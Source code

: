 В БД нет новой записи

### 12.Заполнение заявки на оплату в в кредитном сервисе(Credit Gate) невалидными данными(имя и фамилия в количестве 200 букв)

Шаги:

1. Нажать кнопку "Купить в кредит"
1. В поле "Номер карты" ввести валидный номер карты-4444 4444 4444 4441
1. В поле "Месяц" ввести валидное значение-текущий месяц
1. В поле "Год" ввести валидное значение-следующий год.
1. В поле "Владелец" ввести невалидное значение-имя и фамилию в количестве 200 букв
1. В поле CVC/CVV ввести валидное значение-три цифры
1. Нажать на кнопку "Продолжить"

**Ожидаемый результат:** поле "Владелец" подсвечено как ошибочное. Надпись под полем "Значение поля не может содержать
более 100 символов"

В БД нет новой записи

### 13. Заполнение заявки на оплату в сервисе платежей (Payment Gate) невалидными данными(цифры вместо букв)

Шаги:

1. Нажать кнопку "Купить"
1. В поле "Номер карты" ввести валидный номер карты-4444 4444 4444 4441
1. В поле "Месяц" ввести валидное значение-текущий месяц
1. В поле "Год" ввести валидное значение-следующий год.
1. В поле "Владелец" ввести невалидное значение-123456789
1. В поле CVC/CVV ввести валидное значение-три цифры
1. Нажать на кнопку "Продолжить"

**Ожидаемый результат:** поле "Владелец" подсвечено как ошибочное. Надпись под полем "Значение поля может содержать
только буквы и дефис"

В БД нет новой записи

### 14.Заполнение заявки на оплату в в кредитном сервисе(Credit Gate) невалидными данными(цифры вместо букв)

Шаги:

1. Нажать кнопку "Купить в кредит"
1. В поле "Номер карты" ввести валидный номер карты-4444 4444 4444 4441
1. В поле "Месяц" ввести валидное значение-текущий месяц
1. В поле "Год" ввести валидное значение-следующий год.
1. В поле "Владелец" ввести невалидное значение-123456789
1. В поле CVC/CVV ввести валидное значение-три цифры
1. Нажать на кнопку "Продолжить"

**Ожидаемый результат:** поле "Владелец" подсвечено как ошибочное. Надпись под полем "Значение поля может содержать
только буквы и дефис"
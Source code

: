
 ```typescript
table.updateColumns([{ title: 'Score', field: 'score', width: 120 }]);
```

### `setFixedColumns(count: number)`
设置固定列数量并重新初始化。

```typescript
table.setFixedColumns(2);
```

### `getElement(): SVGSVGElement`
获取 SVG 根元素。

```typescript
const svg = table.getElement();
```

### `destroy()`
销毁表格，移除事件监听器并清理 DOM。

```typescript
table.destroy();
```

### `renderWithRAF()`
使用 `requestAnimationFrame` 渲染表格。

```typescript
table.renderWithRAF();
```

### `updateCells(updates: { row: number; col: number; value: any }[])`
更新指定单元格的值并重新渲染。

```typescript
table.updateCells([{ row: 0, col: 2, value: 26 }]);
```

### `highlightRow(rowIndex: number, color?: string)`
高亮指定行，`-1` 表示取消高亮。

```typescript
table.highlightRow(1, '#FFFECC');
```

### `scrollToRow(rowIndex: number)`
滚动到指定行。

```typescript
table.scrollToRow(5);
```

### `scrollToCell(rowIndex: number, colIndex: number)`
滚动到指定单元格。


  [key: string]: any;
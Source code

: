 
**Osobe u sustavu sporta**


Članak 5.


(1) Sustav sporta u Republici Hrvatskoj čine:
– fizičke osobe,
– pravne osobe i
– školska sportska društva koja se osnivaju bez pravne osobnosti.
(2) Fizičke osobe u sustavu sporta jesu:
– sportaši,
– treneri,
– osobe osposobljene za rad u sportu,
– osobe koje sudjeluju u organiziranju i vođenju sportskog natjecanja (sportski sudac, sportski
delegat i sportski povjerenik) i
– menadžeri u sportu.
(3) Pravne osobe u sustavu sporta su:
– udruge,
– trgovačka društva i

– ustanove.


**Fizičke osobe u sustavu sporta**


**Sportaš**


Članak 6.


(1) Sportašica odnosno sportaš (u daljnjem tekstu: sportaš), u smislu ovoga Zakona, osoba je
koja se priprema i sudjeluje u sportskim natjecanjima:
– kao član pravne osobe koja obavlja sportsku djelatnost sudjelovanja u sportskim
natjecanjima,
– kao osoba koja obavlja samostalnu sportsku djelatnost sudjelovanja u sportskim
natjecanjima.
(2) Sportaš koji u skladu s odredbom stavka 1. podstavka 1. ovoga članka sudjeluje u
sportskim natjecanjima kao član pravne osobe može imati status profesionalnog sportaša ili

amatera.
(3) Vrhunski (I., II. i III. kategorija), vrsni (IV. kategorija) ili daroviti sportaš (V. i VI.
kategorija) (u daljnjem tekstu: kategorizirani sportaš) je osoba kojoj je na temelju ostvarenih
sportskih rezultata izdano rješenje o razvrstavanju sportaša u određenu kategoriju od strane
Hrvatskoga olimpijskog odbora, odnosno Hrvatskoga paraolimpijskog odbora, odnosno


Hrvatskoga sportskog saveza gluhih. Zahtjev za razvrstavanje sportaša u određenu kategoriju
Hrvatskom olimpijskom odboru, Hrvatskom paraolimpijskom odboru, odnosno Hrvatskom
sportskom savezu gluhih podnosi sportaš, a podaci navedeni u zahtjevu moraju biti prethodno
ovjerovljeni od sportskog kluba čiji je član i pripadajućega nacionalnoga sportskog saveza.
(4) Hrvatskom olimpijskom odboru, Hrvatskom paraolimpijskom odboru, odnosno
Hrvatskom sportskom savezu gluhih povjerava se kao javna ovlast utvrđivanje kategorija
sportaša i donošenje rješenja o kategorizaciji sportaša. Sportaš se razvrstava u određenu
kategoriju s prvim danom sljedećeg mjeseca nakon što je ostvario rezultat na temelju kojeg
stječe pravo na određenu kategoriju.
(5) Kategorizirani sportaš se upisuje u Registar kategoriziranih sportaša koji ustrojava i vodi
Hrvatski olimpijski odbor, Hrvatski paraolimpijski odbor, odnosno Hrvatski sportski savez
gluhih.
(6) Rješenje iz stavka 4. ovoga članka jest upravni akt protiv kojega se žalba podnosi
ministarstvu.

◆ What to do: Once you reach the line that holds "kategorija) (u daljnjem", print it and every line after it through the end of the records, word for word.

◆ Expected answer:
kategorija) (u daljnjem tekstu: kategorizirani sportaš) je osoba kojoj je na temelju ostvarenih
sportskih rezultata izdano rješenje o razvrstavanju sportaša u određenu kategoriju od strane
Hrvatskoga olimpijskog odbora, odnosno Hrvatskoga paraolimpijskog odbora, odnosno


Hrvatskoga sportskog saveza gluhih. Zahtjev za razvrstavanje sportaša u određenu kategoriju
Hrvatskom olimpijskom odboru, Hrvatskom paraolimpijskom odboru, odnosno Hrvatskom
sportskom savezu gluhih podnosi sportaš, a podaci navedeni u zahtjevu moraju biti prethodno
ovjerovljeni od sportskog kluba čiji je član i pripadajućega nacionalnoga sportskog saveza.
(4) Hrvatskom olimpijskom odboru, Hrvatskom paraolimpijskom odboru, odnosno
Hrvatskom sportskom savezu gluhih povjerava se kao javna ovlast utvrđivanje kategorija
sportaša i donošenje rješenja o kategorizaciji sportaša. Sportaš se razvrstava u određenu
kategoriju s prvim danom sljedećeg mjeseca nakon što je ostvario rezultat na temelju kojeg
stječe pravo na određenu kategoriju.
(5) Kategorizirani sportaš se upisuje u Registar kategoriziranih sportaša koji ustrojava i vodi
Hrvatski olimpijski odbor, Hrvatski paraolimpijski odbor, odnosno Hrvatski sportski savez
gluhih.
(6) Rješenje iz stavka 4. ovoga članka jest upravni akt protiv kojega se žalba podnosi
ministarstvu.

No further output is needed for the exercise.